▶ _WHAT YOU ARE ASKED TO DO_
The full listing is to be returned exactly as given, but without pictures.

▶ _MATERIAL FOR THIS TASK_
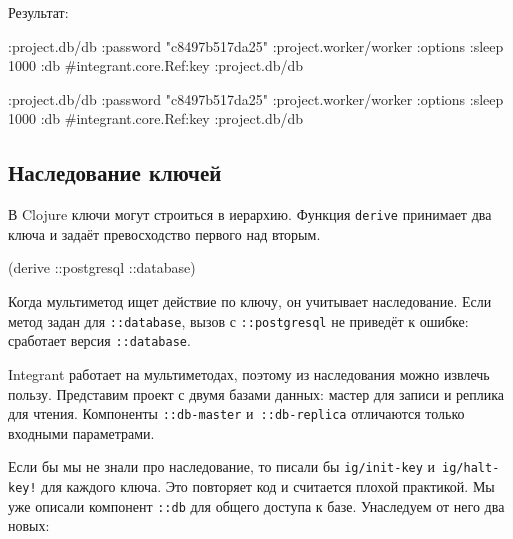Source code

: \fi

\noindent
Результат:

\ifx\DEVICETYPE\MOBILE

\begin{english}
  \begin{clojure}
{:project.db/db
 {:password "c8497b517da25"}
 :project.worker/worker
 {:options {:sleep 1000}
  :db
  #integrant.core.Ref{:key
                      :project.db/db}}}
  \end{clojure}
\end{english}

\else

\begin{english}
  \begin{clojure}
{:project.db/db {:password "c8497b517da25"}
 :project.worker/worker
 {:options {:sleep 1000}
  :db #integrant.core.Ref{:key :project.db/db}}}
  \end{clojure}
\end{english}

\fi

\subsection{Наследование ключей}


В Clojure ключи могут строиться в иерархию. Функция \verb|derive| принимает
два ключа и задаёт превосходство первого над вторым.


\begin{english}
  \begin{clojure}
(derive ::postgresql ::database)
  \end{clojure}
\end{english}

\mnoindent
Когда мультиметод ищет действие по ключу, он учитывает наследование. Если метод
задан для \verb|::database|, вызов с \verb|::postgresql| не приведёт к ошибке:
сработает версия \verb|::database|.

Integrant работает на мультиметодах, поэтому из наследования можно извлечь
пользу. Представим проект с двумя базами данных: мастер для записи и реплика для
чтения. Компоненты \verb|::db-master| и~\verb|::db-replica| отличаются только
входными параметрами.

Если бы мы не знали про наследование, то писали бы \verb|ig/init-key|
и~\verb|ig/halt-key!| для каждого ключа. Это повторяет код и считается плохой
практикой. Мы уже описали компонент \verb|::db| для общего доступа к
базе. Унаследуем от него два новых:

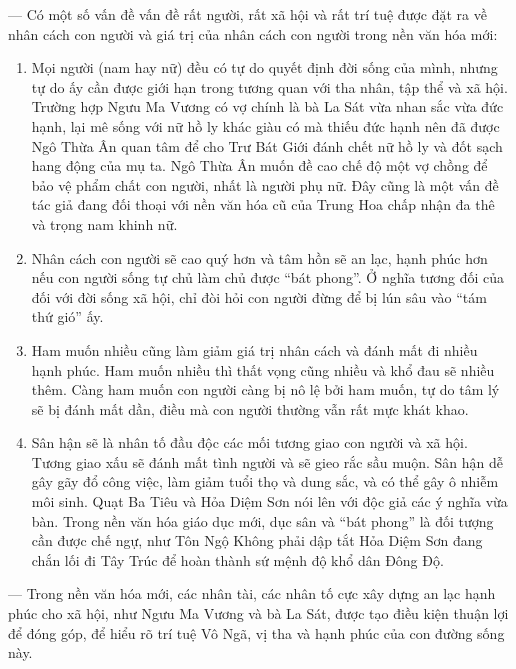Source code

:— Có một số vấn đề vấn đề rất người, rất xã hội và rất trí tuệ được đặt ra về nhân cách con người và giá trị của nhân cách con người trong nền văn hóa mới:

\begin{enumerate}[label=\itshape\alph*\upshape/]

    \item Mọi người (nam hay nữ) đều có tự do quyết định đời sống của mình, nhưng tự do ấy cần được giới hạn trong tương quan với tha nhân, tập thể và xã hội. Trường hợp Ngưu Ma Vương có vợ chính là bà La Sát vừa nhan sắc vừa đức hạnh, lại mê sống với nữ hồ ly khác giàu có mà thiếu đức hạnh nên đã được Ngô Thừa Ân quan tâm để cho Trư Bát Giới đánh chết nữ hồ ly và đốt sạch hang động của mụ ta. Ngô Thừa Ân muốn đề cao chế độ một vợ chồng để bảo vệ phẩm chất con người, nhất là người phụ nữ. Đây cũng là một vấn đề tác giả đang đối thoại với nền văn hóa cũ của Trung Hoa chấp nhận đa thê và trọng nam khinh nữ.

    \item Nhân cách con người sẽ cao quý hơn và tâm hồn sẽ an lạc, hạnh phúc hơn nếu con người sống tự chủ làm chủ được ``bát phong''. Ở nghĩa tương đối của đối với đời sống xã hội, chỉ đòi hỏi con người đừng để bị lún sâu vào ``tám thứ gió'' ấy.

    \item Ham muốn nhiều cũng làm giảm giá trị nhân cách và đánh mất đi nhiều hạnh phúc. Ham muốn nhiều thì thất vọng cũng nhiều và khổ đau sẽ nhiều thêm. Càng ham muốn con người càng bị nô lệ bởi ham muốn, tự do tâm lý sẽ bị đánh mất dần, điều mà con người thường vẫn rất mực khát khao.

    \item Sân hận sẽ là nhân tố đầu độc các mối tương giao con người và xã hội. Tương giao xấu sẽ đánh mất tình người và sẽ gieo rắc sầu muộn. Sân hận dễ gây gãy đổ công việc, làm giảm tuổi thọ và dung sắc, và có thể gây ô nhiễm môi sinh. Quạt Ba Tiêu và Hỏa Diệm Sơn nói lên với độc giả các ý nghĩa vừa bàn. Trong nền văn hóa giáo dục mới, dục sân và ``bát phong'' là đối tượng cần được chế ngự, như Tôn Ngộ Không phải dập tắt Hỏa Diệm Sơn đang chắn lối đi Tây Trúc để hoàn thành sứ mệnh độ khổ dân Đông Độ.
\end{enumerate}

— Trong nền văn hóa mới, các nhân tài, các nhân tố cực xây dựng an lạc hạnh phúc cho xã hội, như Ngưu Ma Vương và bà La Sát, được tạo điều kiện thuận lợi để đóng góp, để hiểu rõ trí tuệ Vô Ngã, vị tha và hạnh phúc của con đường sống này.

▶ _ANSWER SECTION_
Source code

: \fi

\noindent
Результат:

\ifx\DEVICETYPE\MOBILE

\begin{english}
  \begin{clojure}
{:project.db/db
 {:password "c8497b517da25"}
 :project.worker/worker
 {:options {:sleep 1000}
  :db
  #integrant.core.Ref{:key
                      :project.db/db}}}
  \end{clojure}
\end{english}

\else

\begin{english}
  \begin{clojure}
{:project.db/db {:password "c8497b517da25"}
 :project.worker/worker
 {:options {:sleep 1000}
  :db #integrant.core.Ref{:key :project.db/db}}}
  \end{clojure}
\end{english}

\fi

\subsection{Наследование ключей}


В Clojure ключи могут строиться в иерархию. Функция \verb|derive| принимает
два ключа и задаёт превосходство первого над вторым.


\begin{english}
  \begin{clojure}
(derive ::postgresql ::database)
  \end{clojure}
\end{english}

\mnoindent
Когда мультиметод ищет действие по ключу, он учитывает наследование. Если метод
задан для \verb|::database|, вызов с \verb|::postgresql| не приведёт к ошибке:
сработает версия \verb|::database|.

Integrant работает на мультиметодах, поэтому из наследования можно извлечь
пользу. Представим проект с двумя базами данных: мастер для записи и реплика для
чтения. Компоненты \verb|::db-master| и~\verb|::db-replica| отличаются только
входными параметрами.

Если бы мы не знали про наследование, то писали бы \verb|ig/init-key|
и~\verb|ig/halt-key!| для каждого ключа. Это повторяет код и считается плохой
практикой. Мы уже описали компонент \verb|::db| для общего доступа к
базе. Унаследуем от него два новых:

Source code

:— Có một số vấn đề vấn đề rất người, rất xã hội và rất trí tuệ được đặt ra về nhân cách con người và giá trị của nhân cách con người trong nền văn hóa mới:

\begin{enumerate}[label=\itshape\alph*\upshape/]

    \item Mọi người (nam hay nữ) đều có tự do quyết định đời sống của mình, nhưng tự do ấy cần được giới hạn trong tương quan với tha nhân, tập thể và xã hội. Trường hợp Ngưu Ma Vương có vợ chính là bà La Sát vừa nhan sắc vừa đức hạnh, lại mê sống với nữ hồ ly khác giàu có mà thiếu đức hạnh nên đã được Ngô Thừa Ân quan tâm để cho Trư Bát Giới đánh chết nữ hồ ly và đốt sạch hang động của mụ ta. Ngô Thừa Ân muốn đề cao chế độ một vợ chồng để bảo vệ phẩm chất con người, nhất là người phụ nữ. Đây cũng là một vấn đề tác giả đang đối thoại với nền văn hóa cũ của Trung Hoa chấp nhận đa thê và trọng nam khinh nữ.

    \item Nhân cách con người sẽ cao quý hơn và tâm hồn sẽ an lạc, hạnh phúc hơn nếu con người sống tự chủ làm chủ được ``bát phong''. Ở nghĩa tương đối của đối với đời sống xã hội, chỉ đòi hỏi con người đừng để bị lún sâu vào ``tám thứ gió'' ấy.

    \item Ham muốn nhiều cũng làm giảm giá trị nhân cách và đánh mất đi nhiều hạnh phúc. Ham muốn nhiều thì thất vọng cũng nhiều và khổ đau sẽ nhiều thêm. Càng ham muốn con người càng bị nô lệ bởi ham muốn, tự do tâm lý sẽ bị đánh mất dần, điều mà con người thường vẫn rất mực khát khao.

    \item Sân hận sẽ là nhân tố đầu độc các mối tương giao con người và xã hội. Tương giao xấu sẽ đánh mất tình người và sẽ gieo rắc sầu muộn. Sân hận dễ gây gãy đổ công việc, làm giảm tuổi thọ và dung sắc, và có thể gây ô nhiễm môi sinh. Quạt Ba Tiêu và Hỏa Diệm Sơn nói lên với độc giả các ý nghĩa vừa bàn. Trong nền văn hóa giáo dục mới, dục sân và ``bát phong'' là đối tượng cần được chế ngự, như Tôn Ngộ Không phải dập tắt Hỏa Diệm Sơn đang chắn lối đi Tây Trúc để hoàn thành sứ mệnh độ khổ dân Đông Độ.
\end{enumerate}

— Trong nền văn hóa mới, các nhân tài, các nhân tố cực xây dựng an lạc hạnh phúc cho xã hội, như Ngưu Ma Vương và bà La Sát, được tạo điều kiện thuận lợi để đóng góp, để hiểu rõ trí tuệ Vô Ngã, vị tha và hạnh phúc của con đường sống này.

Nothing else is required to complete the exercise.